• [TASK STATEMENT]: What lines of the data below hold "This"? Show them.

• [Dataset entries]:
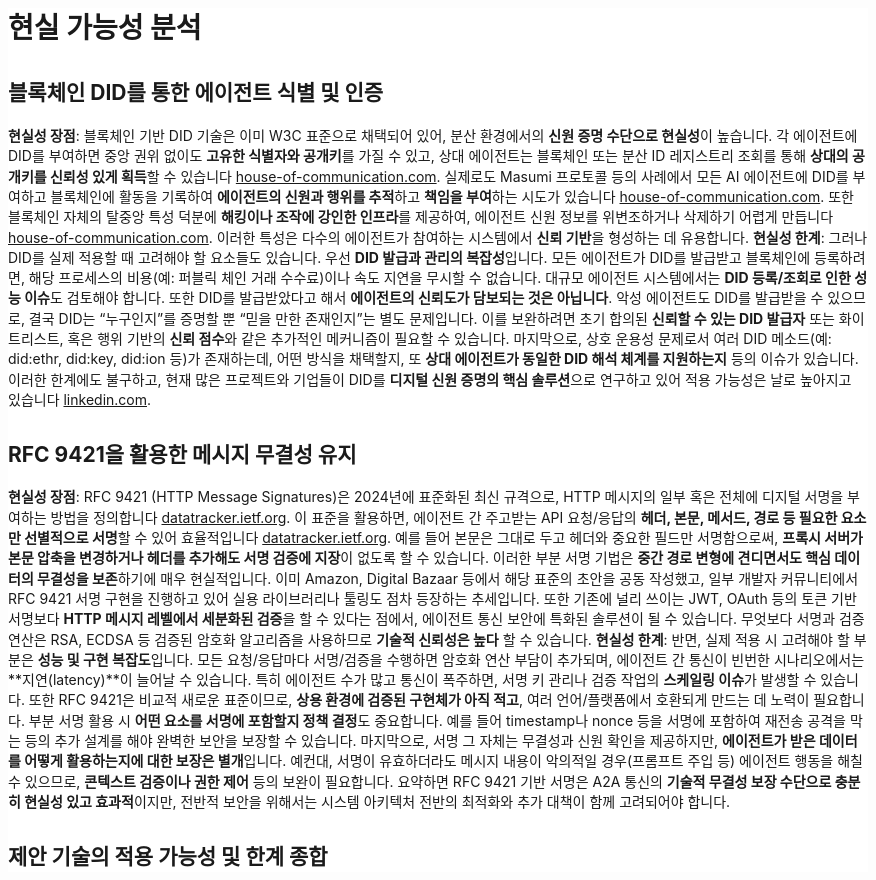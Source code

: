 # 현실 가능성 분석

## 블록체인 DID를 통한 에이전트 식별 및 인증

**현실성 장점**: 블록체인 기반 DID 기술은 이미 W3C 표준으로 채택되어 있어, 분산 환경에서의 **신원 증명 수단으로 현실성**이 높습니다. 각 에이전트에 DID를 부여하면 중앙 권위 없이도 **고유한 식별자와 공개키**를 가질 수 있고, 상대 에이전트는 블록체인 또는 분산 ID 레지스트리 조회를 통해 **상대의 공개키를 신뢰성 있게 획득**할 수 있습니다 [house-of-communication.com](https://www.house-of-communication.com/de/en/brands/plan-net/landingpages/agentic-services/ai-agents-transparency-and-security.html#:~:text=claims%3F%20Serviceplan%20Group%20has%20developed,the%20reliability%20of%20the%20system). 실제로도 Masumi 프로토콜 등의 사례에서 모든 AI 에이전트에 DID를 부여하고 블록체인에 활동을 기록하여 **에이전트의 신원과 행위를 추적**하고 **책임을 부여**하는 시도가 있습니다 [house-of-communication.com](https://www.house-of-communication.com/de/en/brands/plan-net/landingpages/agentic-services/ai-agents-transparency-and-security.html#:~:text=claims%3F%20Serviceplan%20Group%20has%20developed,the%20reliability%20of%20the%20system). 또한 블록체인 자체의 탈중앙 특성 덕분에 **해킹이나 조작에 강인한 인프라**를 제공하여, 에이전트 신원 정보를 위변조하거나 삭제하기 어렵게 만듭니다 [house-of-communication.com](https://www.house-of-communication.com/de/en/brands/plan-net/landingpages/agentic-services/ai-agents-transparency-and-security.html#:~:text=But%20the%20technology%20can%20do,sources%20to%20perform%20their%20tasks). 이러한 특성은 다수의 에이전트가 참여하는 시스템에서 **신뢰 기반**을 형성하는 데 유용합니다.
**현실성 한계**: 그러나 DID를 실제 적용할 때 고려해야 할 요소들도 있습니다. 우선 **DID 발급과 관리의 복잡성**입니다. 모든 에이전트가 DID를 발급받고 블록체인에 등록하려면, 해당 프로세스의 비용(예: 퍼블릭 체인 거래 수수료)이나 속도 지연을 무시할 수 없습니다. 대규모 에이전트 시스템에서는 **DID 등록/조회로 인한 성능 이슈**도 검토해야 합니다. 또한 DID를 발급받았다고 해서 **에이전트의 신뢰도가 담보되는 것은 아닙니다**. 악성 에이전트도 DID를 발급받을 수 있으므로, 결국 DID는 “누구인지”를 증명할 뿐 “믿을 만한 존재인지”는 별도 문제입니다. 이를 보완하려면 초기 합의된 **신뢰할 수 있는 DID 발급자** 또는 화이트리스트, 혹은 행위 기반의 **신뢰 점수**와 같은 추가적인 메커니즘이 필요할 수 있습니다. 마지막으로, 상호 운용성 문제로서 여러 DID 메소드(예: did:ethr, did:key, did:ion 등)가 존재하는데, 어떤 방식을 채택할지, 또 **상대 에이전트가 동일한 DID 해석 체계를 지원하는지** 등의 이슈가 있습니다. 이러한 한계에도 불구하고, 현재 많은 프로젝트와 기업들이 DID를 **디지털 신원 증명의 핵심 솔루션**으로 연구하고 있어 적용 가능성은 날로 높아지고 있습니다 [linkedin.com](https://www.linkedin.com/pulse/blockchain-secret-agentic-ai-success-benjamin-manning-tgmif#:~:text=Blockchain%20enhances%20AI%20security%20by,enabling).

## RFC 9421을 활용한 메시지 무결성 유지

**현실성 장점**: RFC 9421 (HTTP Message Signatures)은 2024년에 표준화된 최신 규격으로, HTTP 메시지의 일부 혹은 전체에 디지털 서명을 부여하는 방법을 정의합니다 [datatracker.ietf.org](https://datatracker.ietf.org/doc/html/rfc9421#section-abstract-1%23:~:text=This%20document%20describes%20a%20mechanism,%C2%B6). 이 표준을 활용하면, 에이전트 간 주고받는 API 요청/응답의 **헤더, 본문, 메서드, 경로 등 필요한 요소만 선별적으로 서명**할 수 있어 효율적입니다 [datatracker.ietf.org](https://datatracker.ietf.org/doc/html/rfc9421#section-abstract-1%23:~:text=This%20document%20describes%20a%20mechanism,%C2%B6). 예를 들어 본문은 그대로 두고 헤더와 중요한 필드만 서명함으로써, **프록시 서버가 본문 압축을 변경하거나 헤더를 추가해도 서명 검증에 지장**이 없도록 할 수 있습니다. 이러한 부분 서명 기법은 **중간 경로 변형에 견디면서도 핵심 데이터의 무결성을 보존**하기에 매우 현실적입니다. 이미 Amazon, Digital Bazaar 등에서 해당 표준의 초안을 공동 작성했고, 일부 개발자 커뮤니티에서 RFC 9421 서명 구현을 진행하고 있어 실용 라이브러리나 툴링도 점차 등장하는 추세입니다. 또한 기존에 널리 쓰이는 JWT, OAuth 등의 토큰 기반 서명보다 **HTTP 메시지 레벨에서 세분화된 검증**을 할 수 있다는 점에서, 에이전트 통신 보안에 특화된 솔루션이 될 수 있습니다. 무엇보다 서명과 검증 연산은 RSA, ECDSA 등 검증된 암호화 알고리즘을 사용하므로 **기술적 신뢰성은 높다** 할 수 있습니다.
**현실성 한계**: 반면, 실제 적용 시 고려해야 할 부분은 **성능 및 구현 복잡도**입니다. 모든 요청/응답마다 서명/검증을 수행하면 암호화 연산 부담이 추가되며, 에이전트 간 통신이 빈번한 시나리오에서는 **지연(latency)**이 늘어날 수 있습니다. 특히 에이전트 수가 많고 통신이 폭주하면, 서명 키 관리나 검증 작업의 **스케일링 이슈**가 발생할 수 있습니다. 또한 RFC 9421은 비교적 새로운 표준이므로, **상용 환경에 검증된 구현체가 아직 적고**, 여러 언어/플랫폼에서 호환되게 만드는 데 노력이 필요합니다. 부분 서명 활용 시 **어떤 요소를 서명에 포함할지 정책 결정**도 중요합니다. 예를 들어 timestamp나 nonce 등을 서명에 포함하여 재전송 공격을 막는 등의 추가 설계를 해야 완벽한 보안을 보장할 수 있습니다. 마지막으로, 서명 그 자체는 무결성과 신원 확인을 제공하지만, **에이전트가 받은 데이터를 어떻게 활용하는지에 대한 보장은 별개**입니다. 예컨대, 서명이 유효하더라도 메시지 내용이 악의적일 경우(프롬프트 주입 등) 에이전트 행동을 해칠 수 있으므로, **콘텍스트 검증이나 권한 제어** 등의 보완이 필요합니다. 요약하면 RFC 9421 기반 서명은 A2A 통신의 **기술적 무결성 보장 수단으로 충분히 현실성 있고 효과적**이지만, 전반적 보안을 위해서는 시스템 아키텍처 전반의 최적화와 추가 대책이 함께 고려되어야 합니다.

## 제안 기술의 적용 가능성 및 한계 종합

--

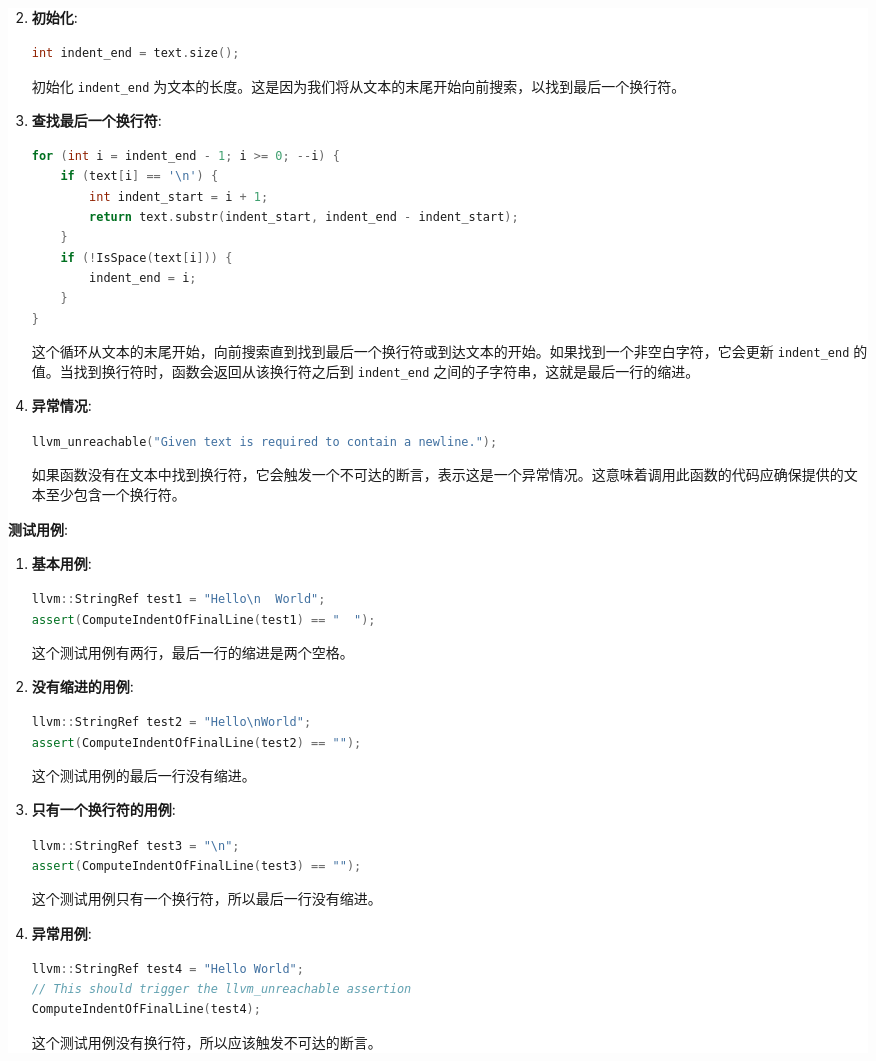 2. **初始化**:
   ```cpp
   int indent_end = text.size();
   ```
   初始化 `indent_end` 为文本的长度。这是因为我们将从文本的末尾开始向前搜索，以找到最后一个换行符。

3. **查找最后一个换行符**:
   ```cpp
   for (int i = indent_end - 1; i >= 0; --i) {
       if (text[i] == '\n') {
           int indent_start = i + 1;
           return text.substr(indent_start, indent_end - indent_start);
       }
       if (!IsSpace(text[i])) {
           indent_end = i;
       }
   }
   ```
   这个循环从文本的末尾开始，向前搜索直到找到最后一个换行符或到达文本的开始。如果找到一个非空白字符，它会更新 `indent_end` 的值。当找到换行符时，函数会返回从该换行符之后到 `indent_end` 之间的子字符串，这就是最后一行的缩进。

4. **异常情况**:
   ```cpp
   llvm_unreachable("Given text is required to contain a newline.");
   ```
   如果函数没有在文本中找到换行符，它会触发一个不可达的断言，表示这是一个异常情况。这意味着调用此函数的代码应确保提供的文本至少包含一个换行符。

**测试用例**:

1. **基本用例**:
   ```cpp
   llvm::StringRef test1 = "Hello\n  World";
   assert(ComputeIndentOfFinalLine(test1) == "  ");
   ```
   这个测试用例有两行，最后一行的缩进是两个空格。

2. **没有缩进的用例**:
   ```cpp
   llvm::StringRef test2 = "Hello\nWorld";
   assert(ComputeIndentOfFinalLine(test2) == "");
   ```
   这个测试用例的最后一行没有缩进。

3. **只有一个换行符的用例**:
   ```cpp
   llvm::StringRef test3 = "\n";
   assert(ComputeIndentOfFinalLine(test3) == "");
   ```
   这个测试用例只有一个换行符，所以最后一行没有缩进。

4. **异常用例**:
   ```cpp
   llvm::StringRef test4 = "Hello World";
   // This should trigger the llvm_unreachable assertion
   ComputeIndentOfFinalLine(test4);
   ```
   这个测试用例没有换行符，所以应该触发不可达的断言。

--

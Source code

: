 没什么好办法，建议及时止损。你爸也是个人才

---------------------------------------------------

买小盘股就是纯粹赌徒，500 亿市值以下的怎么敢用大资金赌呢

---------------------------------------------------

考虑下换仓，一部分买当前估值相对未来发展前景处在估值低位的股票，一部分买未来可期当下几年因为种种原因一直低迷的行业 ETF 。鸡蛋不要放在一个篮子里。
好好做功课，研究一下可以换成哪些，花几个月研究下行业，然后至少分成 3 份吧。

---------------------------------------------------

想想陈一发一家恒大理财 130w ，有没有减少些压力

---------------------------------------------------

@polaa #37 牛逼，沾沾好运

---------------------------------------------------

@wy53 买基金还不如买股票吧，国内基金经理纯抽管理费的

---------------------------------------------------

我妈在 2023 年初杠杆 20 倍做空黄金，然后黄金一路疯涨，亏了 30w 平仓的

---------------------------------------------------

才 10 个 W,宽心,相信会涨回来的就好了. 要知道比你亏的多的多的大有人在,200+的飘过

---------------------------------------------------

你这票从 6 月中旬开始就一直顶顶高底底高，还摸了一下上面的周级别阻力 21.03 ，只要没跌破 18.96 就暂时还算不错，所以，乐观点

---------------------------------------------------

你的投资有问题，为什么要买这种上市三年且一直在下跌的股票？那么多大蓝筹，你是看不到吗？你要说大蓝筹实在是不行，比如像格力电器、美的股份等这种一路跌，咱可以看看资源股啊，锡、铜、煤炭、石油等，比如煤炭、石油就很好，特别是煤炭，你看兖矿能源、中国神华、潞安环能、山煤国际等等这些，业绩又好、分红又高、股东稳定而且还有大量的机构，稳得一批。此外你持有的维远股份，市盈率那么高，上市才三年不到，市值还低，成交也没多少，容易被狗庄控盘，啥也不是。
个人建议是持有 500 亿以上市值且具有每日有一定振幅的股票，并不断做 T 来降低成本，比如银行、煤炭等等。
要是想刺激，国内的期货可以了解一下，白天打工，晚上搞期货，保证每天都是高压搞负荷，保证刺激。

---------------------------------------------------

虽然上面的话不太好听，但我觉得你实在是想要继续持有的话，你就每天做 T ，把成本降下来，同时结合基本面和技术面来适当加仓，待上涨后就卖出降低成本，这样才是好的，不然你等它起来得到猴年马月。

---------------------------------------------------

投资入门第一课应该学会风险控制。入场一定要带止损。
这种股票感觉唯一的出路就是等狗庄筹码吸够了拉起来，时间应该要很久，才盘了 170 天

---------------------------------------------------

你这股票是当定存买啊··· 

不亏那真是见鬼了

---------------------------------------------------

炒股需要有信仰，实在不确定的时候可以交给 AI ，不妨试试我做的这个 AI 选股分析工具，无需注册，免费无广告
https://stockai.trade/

• [OUTPUT OF THE TASK]:
**현실성 장점**: RFC 9421 (HTTP Message Signatures)은 2024년에 표준화된 최신 규격으로, HTTP 메시지의 일부 혹은 전체에 디지털 서명을 부여하는 방법을 정의합니다 [datatracker.ietf.org](https://datatracker.ietf.org/doc/html/rfc9421#section-abstract-1%23:~:text=This%20document%20describes%20a%20mechanism,%C2%B6). 이 표준을 활용하면, 에이전트 간 주고받는 API 요청/응답의 **헤더, 본문, 메서드, 경로 등 필요한 요소만 선별적으로 서명**할 수 있어 효율적입니다 [datatracker.ietf.org](https://datatracker.ietf.org/doc/html/rfc9421#section-abstract-1%23:~:text=This%20document%20describes%20a%20mechanism,%C2%B6). 예를 들어 본문은 그대로 두고 헤더와 중요한 필드만 서명함으로써, **프록시 서버가 본문 압축을 변경하거나 헤더를 추가해도 서명 검증에 지장**이 없도록 할 수 있습니다. 이러한 부분 서명 기법은 **중간 경로 변형에 견디면서도 핵심 데이터의 무결성을 보존**하기에 매우 현실적입니다. 이미 Amazon, Digital Bazaar 등에서 해당 표준의 초안을 공동 작성했고, 일부 개발자 커뮤니티에서 RFC 9421 서명 구현을 진행하고 있어 실용 라이브러리나 툴링도 점차 등장하는 추세입니다. 또한 기존에 널리 쓰이는 JWT, OAuth 등의 토큰 기반 서명보다 **HTTP 메시지 레벨에서 세분화된 검증**을 할 수 있다는 점에서, 에이전트 통신 보안에 특화된 솔루션이 될 수 있습니다. 무엇보다 서명과 검증 연산은 RSA, ECDSA 등 검증된 암호화 알고리즘을 사용하므로 **기술적 신뢰성은 높다** 할 수 있습니다.
   // This should trigger the llvm_unreachable assertion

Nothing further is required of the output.